A few weeks ago, I made the point that the coolest and most innovative stuff on television is happening in the half-hour format, which usually is translated to “comedies.” (Mrs. Maisel runs an hour but the point stands.) Look at this list. This is what I’m talking about. And it doesn’t even take into account shows like Big Mouth and BoJack Horseman, both of which were nominated for Outstanding Animated Program but could have — should have? — been included with these heavy hitters. I don’t know that any show, comedy or drama, took a swing as huge as Big Mouth’s Planned Parenthood episode. That’s worth noting and I’m glad the Emmys did.

LOSER: Dramas, generally

Netflix

Welllllllllll, here’s the flip side of that coin. The Outstanding Drama category is… fine. It’s fine. I don’t know that I’d go as far as Outstanding, now that I think about it. Change the title to Some Pretty Good Dramas, One Of Which We’ll Settle On. Pretty catchy.

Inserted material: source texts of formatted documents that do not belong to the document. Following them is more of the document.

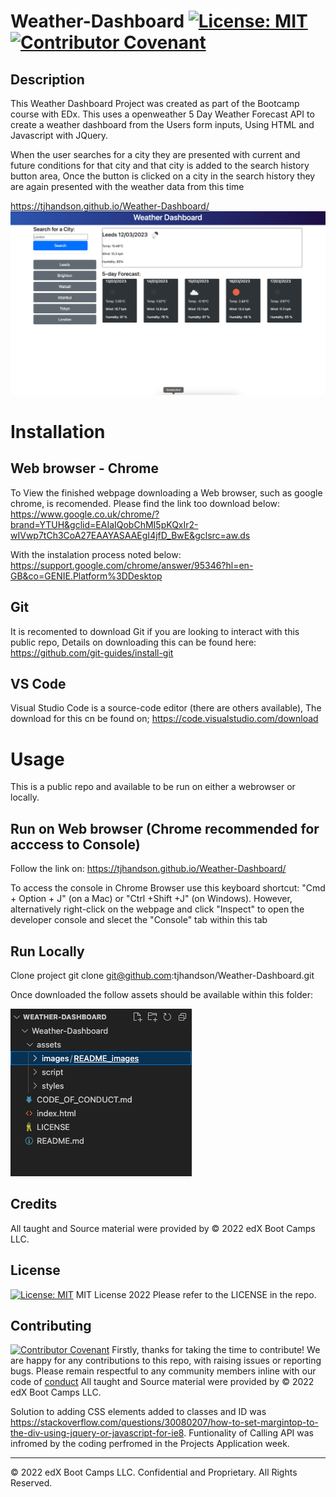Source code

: # Weather-Dashboard [![License: MIT](https://img.shields.io/badge/License-MIT-yellow.svg)](https://opensource.org/licenses/MIT) [![Contributor Covenant](https://img.shields.io/badge/Contributor%20Covenant-2.1-4baaaa.svg)](code_of_conduct.md)


## Description
This Weather Dashboard Project was created as part of the Bootcamp course with EDx. This uses a openweather 5 Day Weather Forecast API to create a weather dashboard from the Users form inputs, Using HTML and Javascript with JQuery.

When the user searches for a city they are presented with current and future conditions for that city and that city is added to the search history button area, Once the button is clicked on a city in the search history they are again presented with the weather data from this time




https://tjhandson.github.io/Weather-Dashboard/
![alt text](./assets/images/README_images/Weather-Dashboard-page.png)

# Installation


## Web browser - Chrome
To View the finished webpage downloading a Web browser, such as google chrome, is recomended. Please find the link too download below: https://www.google.co.uk/chrome/?brand=YTUH&gclid=EAIaIQobChMI5pKQxIr2-wIVwp7tCh3CoA27EAAYASAAEgI4jfD_BwE&gclsrc=aw.ds


With the instalation process noted below: https://support.google.com/chrome/answer/95346?hl=en-GB&co=GENIE.Platform%3DDesktop




## Git
It is recomented to download Git if you are looking to interact with this public repo, Details on downloading this can be found here: https://github.com/git-guides/install-git


## VS Code
Visual Studio Code is a source-code editor (there are others available), The download for this cn be found on; https://code.visualstudio.com/download


# Usage
This is a public repo and available to be run on either a webrowser or locally.


## Run on Web browser (Chrome recommended for acccess to Console)
Follow the link on: https://tjhandson.github.io/Weather-Dashboard/


To access the console in Chrome Browser use this keyboard shortcut: "Cmd + Option + J" (on a Mac) or "Ctrl +Shift +J" (on Windows).
However, alternatively right-click on the webpage and click "Inspect" to open the developer console and slecet the "Console" tab within this tab


## Run Locally


Clone project
git clone git@github.com:tjhandson/Weather-Dashboard.git


Once downloaded the follow assets should be available within this folder:

![alt text](./assets/images/README_images/Weather-Dashboard-content.png)




## Credits


All taught and Source material were provided by © 2022 edX Boot Camps LLC.


## License

[![License: MIT](https://img.shields.io/badge/License-MIT-yellow.svg)](https://opensource.org/licenses/MIT)
MIT License 2022 Please refer to the LICENSE in the repo.




## Contributing


[![Contributor Covenant](https://img.shields.io/badge/Contributor%20Covenant-2.1-4baaaa.svg)](code_of_conduct.md)
Firstly, thanks for taking the time to contribute! We are happy for any contributions to this repo, with raising issues or reporting bugs.
Please remain respectful to any community members inline with our code of [conduct](code_of_conduct.md) 
All taught and Source material were provided by © 2022 edX Boot Camps LLC.

Solution to adding CSS elements added to classes and ID was https://stackoverflow.com/questions/30080207/how-to-set-margintop-to-the-div-using-jquery-or-javascript-for-ie8.
Funtionality of Calling API was infromed by the coding perfromed in the Projects Application week.





---


© 2022 edX Boot Camps LLC. Confidential and Proprietary. All Rights Reserved.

Let’s run down the list: Better Call Saul (very good), Bodyguard (fine), Game of Thrones (gimme a minute, we’ll discuss this), Killing Eve (great performances, weaker season two), Ozark (nah), Pose (I need to watch Pose, I’m sorry, I’m doing the best I can), Succession (very good show but is it any more of a drama than, like, Barry?), This Is Us (sure). Are there any shows on that list that you’re passionate about? At all? Because I would die for about 80 percent of the nominated comedies. This list? I don’t know. Not so much. Give it to Succession and let my sweet boy Cousin Greg hold the trophy. That’s all I got here.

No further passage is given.